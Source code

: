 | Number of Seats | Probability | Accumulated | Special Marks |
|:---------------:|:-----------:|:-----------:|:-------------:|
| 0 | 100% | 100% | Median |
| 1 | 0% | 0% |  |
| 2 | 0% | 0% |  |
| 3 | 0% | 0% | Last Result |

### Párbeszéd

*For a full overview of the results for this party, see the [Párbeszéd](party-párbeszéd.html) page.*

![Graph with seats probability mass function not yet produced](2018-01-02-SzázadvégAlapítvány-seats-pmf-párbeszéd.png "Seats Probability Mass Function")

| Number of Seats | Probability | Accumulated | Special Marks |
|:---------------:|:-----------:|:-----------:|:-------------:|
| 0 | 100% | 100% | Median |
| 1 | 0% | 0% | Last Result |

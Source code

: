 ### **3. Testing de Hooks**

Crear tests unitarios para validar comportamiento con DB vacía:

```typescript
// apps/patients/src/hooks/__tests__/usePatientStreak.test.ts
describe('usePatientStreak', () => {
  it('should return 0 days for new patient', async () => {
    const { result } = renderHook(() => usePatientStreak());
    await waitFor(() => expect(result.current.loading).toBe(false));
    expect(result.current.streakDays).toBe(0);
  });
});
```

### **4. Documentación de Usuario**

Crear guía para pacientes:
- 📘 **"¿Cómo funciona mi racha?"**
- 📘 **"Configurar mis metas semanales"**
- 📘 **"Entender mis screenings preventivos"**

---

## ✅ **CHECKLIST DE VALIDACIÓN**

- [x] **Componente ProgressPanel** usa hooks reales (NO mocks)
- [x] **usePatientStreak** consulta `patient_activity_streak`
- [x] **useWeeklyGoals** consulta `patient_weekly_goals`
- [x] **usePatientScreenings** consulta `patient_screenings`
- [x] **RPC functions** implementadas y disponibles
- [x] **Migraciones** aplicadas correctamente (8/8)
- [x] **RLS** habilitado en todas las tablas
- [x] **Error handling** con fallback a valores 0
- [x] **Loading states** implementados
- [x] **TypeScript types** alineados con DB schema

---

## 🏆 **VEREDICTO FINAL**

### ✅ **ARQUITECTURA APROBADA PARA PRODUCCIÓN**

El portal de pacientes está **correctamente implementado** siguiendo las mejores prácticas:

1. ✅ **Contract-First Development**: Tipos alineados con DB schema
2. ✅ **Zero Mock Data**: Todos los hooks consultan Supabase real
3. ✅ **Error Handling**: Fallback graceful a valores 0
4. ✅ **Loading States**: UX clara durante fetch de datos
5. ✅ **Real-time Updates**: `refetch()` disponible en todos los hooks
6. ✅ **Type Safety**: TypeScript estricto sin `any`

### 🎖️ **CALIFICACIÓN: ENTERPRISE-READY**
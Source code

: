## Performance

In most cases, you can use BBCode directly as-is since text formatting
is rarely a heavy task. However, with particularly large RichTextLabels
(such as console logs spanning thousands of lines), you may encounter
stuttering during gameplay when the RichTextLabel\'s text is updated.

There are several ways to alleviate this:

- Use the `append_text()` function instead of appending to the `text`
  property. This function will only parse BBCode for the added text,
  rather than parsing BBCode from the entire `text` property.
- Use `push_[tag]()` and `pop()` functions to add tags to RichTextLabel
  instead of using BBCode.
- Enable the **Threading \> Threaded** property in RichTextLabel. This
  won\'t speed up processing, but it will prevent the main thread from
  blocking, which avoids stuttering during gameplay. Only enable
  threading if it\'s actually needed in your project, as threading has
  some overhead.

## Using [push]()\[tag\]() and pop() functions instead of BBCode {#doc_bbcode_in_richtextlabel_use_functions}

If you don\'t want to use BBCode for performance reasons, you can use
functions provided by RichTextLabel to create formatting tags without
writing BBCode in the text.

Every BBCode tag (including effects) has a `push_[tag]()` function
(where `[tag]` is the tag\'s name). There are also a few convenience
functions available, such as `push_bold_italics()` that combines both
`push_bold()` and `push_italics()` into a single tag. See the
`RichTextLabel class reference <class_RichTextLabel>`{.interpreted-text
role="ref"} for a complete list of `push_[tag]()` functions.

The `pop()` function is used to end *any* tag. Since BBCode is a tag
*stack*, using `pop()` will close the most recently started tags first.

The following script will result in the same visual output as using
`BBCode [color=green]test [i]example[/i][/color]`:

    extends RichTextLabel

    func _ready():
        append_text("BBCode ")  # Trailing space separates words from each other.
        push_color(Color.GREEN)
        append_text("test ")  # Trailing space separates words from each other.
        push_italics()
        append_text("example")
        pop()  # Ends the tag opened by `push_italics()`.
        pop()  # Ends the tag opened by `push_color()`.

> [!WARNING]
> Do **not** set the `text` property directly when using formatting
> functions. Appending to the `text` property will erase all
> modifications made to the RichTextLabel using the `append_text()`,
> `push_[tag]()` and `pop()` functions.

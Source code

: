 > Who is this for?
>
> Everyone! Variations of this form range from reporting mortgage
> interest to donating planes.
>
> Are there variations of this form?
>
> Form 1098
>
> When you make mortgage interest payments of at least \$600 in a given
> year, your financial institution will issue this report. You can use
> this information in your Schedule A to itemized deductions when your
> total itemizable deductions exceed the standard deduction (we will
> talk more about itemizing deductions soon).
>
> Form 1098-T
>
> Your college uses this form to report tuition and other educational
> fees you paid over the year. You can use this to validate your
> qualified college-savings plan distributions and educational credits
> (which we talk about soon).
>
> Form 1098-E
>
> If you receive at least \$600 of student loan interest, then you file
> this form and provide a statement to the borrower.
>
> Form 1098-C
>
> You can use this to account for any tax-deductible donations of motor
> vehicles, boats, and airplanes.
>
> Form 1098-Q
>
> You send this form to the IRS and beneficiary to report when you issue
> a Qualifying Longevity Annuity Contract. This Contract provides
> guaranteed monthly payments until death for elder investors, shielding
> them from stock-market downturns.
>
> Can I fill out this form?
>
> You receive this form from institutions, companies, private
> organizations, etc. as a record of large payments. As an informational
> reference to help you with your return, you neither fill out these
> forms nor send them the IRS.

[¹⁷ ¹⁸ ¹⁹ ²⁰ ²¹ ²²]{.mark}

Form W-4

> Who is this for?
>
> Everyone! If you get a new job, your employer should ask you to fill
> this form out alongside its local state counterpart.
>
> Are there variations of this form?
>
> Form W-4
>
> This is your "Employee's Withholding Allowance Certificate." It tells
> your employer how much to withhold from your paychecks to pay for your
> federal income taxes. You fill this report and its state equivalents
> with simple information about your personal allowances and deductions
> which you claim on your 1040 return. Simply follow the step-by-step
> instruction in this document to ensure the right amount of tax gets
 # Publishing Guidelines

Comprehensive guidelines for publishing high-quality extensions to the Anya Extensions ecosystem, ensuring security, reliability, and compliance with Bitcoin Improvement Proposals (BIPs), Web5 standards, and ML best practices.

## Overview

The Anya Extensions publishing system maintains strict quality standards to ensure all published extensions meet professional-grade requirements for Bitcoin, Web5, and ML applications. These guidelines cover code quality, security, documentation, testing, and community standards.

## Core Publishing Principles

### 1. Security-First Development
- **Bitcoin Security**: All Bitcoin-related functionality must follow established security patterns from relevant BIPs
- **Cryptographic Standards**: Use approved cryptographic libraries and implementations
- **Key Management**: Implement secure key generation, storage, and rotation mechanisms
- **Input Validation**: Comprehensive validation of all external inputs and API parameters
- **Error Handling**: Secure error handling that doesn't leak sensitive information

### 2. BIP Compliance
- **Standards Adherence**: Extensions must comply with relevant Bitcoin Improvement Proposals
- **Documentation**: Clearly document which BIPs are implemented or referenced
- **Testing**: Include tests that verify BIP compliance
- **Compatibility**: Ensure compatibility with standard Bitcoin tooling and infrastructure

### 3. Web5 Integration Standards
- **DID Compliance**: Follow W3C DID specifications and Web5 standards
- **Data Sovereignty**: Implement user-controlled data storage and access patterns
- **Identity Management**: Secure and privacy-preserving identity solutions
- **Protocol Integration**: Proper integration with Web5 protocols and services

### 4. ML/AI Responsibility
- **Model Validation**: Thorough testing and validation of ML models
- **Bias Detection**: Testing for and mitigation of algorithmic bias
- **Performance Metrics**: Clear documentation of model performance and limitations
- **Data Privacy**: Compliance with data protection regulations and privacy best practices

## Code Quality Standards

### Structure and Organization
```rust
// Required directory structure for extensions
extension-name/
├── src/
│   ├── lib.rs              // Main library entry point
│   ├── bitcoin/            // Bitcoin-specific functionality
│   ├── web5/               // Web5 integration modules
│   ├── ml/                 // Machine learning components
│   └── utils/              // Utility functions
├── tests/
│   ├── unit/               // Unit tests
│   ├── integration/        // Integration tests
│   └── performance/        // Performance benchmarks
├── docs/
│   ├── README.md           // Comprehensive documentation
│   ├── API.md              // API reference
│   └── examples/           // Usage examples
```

• [Work instructions]: Starting at the line above that holds "its state equivalents" and ending at the line that holds "## Overview", transcribe each line exactly and include no other lines.

• [Final answer]:
> federal income taxes. You fill this report and its state equivalents
> with simple information about your personal allowances and deductions
> which you claim on your 1040 return. Simply follow the step-by-step
> instruction in this document to ensure the right amount of tax gets
 # Publishing Guidelines

Comprehensive guidelines for publishing high-quality extensions to the Anya Extensions ecosystem, ensuring security, reliability, and compliance with Bitcoin Improvement Proposals (BIPs), Web5 standards, and ML best practices.

## Overview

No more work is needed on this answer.